Same model, same outputs. The difference is latency (local is faster for single requests, OpenRouter may be faster for first-token with their infrastructure), privacy (local keeps all code on your machine), and cost (local is free after hardware, OpenRouter is free but requires internet). Use local for privacy-sensitive code and offline work. Use OpenRouter when you do not want to manage infrastructure.

Can I fine-tune XS.2 locally?

Yes, but fine-tuning requires more memory than inference. Full fine-tuning of the 33B model needs ~80 GB of GPU memory. LoRA fine-tuning needs ~24-40 GB depending on rank. QLoRA can work on a single 24 GB GPU. Use a cloud GPU if your local hardware is not sufficient β€” RunPod A100 instances work well for this.

Does XS.2 work on Windows?

Yes. vLLM runs on Windows with WSL2 and CUDA. llama.cpp has native Windows builds.
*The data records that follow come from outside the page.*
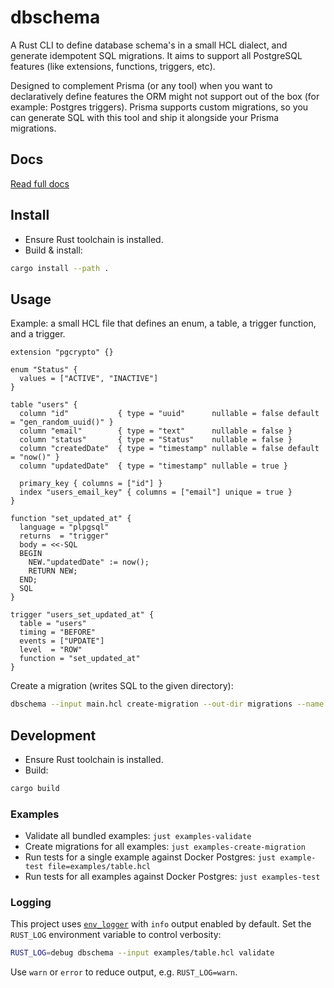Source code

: # dbschema

A Rust CLI to define database schema's in a small HCL dialect, and generate idempotent SQL migrations.
It aims to support all PostgreSQL features (like extensions, functions, triggers, etc).

Designed to complement Prisma (or any tool) when you want to declaratively define features the ORM might not support out of the box (for example: Postgres triggers).
Prisma supports custom migrations, so you can generate SQL with this tool and ship it alongside your Prisma migrations.

## Docs

[Read full docs](./docs/Readme.md)

## Install

- Ensure Rust toolchain is installed.
- Build & install:

```bash
cargo install --path .
```

## Usage

Example: a small HCL file that defines an enum, a table, a trigger function, and a trigger.

```hcl
extension "pgcrypto" {}

enum "Status" {
  values = ["ACTIVE", "INACTIVE"]
}

table "users" {
  column "id"           { type = "uuid"      nullable = false default = "gen_random_uuid()" }
  column "email"        { type = "text"      nullable = false }
  column "status"       { type = "Status"    nullable = false }
  column "createdDate"  { type = "timestamp" nullable = false default = "now()" }
  column "updatedDate"  { type = "timestamp" nullable = true }

  primary_key { columns = ["id"] }
  index "users_email_key" { columns = ["email"] unique = true }
}

function "set_updated_at" {
  language = "plpgsql"
  returns  = "trigger"
  body = <<-SQL
  BEGIN
    NEW."updatedDate" := now();
    RETURN NEW;
  END;
  SQL
}

trigger "users_set_updated_at" {
  table = "users"
  timing = "BEFORE"
  events = ["UPDATE"]
  level  = "ROW"
  function = "set_updated_at"
}
```

Create a migration (writes SQL to the given directory):

```bash
dbschema --input main.hcl create-migration --out-dir migrations --name init
```

## Development

- Ensure Rust toolchain is installed.
- Build:

```bash
cargo build
```

### Examples

- Validate all bundled examples: `just examples-validate`
- Create migrations for all examples: `just examples-create-migration`
- Run tests for a single example against Docker Postgres: `just example-test file=examples/table.hcl`
- Run tests for all examples against Docker Postgres: `just examples-test`

### Logging

This project uses [`env_logger`](https://docs.rs/env_logger) with `info` output enabled by default.
Set the `RUST_LOG` environment variable to control verbosity:

```bash
RUST_LOG=debug dbschema --input examples/table.hcl validate
```

Use `warn` or `error` to reduce output, e.g. `RUST_LOG=warn`.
Ollama has a Windows installer. The setup is slightly more involved than Mac or Linux but fully supported. Use WSL2 for the most reliable experience with vLLM.

How much disk space do I need?

The full FP16 model is ~66 GB. INT4 quantized versions are ~17 GB. GGUF Q4_K_M is ~19 GB. Plan for at least 20 GB of free disk space for a quantized version, or 70 GB for the full model. Downloads from HuggingFace may temporarily need double the space during extraction.